_What needs to be done:_
Reproduce the whole listing, keeping each word unchanged.

------------------------

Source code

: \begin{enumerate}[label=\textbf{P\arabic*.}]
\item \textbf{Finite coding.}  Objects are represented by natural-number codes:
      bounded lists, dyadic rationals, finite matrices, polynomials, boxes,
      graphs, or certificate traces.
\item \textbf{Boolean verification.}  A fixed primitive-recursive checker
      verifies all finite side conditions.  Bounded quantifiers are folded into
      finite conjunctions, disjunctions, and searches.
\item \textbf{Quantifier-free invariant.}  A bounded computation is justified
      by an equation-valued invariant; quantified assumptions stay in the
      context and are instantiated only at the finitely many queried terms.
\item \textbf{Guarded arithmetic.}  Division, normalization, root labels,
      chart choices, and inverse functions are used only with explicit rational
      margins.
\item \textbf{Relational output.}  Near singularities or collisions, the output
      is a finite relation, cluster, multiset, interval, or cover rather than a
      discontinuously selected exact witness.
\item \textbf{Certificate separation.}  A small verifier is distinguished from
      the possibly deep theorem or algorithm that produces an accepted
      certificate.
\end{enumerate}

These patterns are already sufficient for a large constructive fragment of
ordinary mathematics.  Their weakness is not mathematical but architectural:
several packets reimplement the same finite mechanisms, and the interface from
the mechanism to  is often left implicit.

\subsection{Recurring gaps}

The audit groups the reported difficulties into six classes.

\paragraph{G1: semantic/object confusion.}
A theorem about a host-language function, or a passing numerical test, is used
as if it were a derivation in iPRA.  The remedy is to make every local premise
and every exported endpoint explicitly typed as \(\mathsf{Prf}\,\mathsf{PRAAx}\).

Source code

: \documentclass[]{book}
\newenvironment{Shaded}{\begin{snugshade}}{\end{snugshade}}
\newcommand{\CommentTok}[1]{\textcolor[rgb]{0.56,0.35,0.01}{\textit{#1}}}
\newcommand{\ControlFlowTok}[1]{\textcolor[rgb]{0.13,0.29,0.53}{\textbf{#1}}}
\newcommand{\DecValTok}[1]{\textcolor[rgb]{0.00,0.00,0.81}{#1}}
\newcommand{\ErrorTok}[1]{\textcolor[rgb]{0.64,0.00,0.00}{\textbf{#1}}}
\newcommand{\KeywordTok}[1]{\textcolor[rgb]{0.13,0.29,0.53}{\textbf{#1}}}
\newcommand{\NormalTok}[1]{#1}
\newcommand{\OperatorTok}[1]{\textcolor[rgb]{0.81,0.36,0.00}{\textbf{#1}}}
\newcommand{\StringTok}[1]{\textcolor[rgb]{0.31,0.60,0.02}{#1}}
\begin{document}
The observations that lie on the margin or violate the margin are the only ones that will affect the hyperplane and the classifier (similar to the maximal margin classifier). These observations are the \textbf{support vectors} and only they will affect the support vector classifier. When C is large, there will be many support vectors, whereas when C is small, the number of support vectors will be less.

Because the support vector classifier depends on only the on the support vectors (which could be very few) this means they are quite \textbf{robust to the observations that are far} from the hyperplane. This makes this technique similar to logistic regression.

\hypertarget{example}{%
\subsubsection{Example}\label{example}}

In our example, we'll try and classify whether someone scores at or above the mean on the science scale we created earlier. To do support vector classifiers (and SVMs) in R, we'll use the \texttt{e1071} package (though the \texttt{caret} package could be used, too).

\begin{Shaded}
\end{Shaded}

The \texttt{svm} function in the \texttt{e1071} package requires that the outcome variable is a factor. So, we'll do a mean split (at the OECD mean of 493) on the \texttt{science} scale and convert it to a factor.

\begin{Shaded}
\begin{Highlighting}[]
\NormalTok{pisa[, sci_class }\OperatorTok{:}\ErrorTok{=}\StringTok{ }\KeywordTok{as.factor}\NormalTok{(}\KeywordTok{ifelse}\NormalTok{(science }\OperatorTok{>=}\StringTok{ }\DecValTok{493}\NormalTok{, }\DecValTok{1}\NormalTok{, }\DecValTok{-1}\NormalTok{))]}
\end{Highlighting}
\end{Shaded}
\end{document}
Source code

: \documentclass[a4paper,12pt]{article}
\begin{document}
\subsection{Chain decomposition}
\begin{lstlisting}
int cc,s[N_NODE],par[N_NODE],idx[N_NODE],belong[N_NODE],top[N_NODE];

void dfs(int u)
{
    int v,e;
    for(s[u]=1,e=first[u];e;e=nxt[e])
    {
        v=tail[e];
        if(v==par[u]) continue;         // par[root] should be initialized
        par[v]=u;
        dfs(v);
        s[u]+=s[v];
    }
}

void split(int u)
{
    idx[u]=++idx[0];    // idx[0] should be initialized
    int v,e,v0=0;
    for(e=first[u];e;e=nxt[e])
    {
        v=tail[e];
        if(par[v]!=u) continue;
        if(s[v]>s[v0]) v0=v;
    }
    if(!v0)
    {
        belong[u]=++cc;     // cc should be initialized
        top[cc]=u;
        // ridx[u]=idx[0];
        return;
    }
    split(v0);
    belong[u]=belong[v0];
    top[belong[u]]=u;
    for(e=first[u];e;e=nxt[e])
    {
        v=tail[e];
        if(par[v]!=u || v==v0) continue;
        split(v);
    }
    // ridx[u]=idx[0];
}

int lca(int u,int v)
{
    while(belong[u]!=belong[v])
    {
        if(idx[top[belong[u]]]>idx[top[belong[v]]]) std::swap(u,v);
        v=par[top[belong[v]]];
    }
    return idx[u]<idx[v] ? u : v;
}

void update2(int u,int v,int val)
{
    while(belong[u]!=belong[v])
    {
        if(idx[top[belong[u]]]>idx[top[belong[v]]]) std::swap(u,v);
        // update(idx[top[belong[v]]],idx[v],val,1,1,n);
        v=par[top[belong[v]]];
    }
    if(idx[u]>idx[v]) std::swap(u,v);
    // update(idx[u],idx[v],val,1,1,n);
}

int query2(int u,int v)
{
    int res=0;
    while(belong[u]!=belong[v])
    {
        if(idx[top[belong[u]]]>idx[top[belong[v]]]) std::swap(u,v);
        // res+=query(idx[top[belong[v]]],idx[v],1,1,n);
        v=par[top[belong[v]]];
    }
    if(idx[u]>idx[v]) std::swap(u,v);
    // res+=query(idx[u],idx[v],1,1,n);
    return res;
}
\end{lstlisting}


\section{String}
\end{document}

------------------------

_Output for this exercise:_
Source code

: \begin{enumerate}[label=\textbf{P\arabic*.}]
\item \textbf{Finite coding.}  Objects are represented by natural-number codes:
      bounded lists, dyadic rationals, finite matrices, polynomials, boxes,
      graphs, or certificate traces.
\item \textbf{Boolean verification.}  A fixed primitive-recursive checker
      verifies all finite side conditions.  Bounded quantifiers are folded into
      finite conjunctions, disjunctions, and searches.
\item \textbf{Quantifier-free invariant.}  A bounded computation is justified
      by an equation-valued invariant; quantified assumptions stay in the
      context and are instantiated only at the finitely many queried terms.
\item \textbf{Guarded arithmetic.}  Division, normalization, root labels,
      chart choices, and inverse functions are used only with explicit rational
      margins.
\item \textbf{Relational output.}  Near singularities or collisions, the output
      is a finite relation, cluster, multiset, interval, or cover rather than a
      discontinuously selected exact witness.
\item \textbf{Certificate separation.}  A small verifier is distinguished from
      the possibly deep theorem or algorithm that produces an accepted
      certificate.
\end{enumerate}

These patterns are already sufficient for a large constructive fragment of
ordinary mathematics.  Their weakness is not mathematical but architectural:
several packets reimplement the same finite mechanisms, and the interface from
the mechanism to  is often left implicit.

\subsection{Recurring gaps}

The audit groups the reported difficulties into six classes.

\paragraph{G1: semantic/object confusion.}
A theorem about a host-language function, or a passing numerical test, is used
as if it were a derivation in iPRA.  The remedy is to make every local premise
and every exported endpoint explicitly typed as \(\mathsf{Prf}\,\mathsf{PRAAx}\).

Source code

: \documentclass[]{book}
\newenvironment{Shaded}{\begin{snugshade}}{\end{snugshade}}
\newcommand{\CommentTok}[1]{\textcolor[rgb]{0.56,0.35,0.01}{\textit{#1}}}
\newcommand{\ControlFlowTok}[1]{\textcolor[rgb]{0.13,0.29,0.53}{\textbf{#1}}}
\newcommand{\DecValTok}[1]{\textcolor[rgb]{0.00,0.00,0.81}{#1}}
\newcommand{\ErrorTok}[1]{\textcolor[rgb]{0.64,0.00,0.00}{\textbf{#1}}}
\newcommand{\KeywordTok}[1]{\textcolor[rgb]{0.13,0.29,0.53}{\textbf{#1}}}
\newcommand{\NormalTok}[1]{#1}
\newcommand{\OperatorTok}[1]{\textcolor[rgb]{0.81,0.36,0.00}{\textbf{#1}}}
\newcommand{\StringTok}[1]{\textcolor[rgb]{0.31,0.60,0.02}{#1}}
\begin{document}
The observations that lie on the margin or violate the margin are the only ones that will affect the hyperplane and the classifier (similar to the maximal margin classifier). These observations are the \textbf{support vectors} and only they will affect the support vector classifier. When C is large, there will be many support vectors, whereas when C is small, the number of support vectors will be less.

Because the support vector classifier depends on only the on the support vectors (which could be very few) this means they are quite \textbf{robust to the observations that are far} from the hyperplane. This makes this technique similar to logistic regression.

\hypertarget{example}{%
\subsubsection{Example}\label{example}}

In our example, we'll try and classify whether someone scores at or above the mean on the science scale we created earlier. To do support vector classifiers (and SVMs) in R, we'll use the \texttt{e1071} package (though the \texttt{caret} package could be used, too).

\begin{Shaded}
\end{Shaded}

The \texttt{svm} function in the \texttt{e1071} package requires that the outcome variable is a factor. So, we'll do a mean split (at the OECD mean of 493) on the \texttt{science} scale and convert it to a factor.

\begin{Shaded}
\begin{Highlighting}[]
\NormalTok{pisa[, sci_class }\OperatorTok{:}\ErrorTok{=}\StringTok{ }\KeywordTok{as.factor}\NormalTok{(}\KeywordTok{ifelse}\NormalTok{(science }\OperatorTok{>=}\StringTok{ }\DecValTok{493}\NormalTok{, }\DecValTok{1}\NormalTok{, }\DecValTok{-1}\NormalTok{))]}
\end{Highlighting}
\end{Shaded}
\end{document}
Source code

: \documentclass[a4paper,12pt]{article}
\begin{document}
\subsection{Chain decomposition}
\begin{lstlisting}
int cc,s[N_NODE],par[N_NODE],idx[N_NODE],belong[N_NODE],top[N_NODE];

void dfs(int u)
{
    int v,e;
    for(s[u]=1,e=first[u];e;e=nxt[e])
    {
        v=tail[e];
        if(v==par[u]) continue;         // par[root] should be initialized
        par[v]=u;
        dfs(v);
        s[u]+=s[v];
    }
}

void split(int u)
{
    idx[u]=++idx[0];    // idx[0] should be initialized
    int v,e,v0=0;
    for(e=first[u];e;e=nxt[e])
    {
        v=tail[e];
        if(par[v]!=u) continue;
        if(s[v]>s[v0]) v0=v;
    }
    if(!v0)
    {
        belong[u]=++cc;     // cc should be initialized
        top[cc]=u;
        // ridx[u]=idx[0];
        return;
    }
    split(v0);
    belong[u]=belong[v0];
    top[belong[u]]=u;
    for(e=first[u];e;e=nxt[e])
    {
        v=tail[e];
        if(par[v]!=u || v==v0) continue;
        split(v);
    }
    // ridx[u]=idx[0];
}

int lca(int u,int v)
{
    while(belong[u]!=belong[v])
    {
        if(idx[top[belong[u]]]>idx[top[belong[v]]]) std::swap(u,v);
        v=par[top[belong[v]]];
    }
    return idx[u]<idx[v] ? u : v;
}

void update2(int u,int v,int val)
{
    while(belong[u]!=belong[v])
    {
        if(idx[top[belong[u]]]>idx[top[belong[v]]]) std::swap(u,v);
        // update(idx[top[belong[v]]],idx[v],val,1,1,n);
        v=par[top[belong[v]]];
    }
    if(idx[u]>idx[v]) std::swap(u,v);
    // update(idx[u],idx[v],val,1,1,n);
}

int query2(int u,int v)
{
    int res=0;
    while(belong[u]!=belong[v])
    {
        if(idx[top[belong[u]]]>idx[top[belong[v]]]) std::swap(u,v);
        // res+=query(idx[top[belong[v]]],idx[v],1,1,n);
        v=par[top[belong[v]]];
    }
    if(idx[u]>idx[v]) std::swap(u,v);
    // res+=query(idx[u],idx[v],1,1,n);
    return res;
}
\end{lstlisting}


\section{String}
\end{document}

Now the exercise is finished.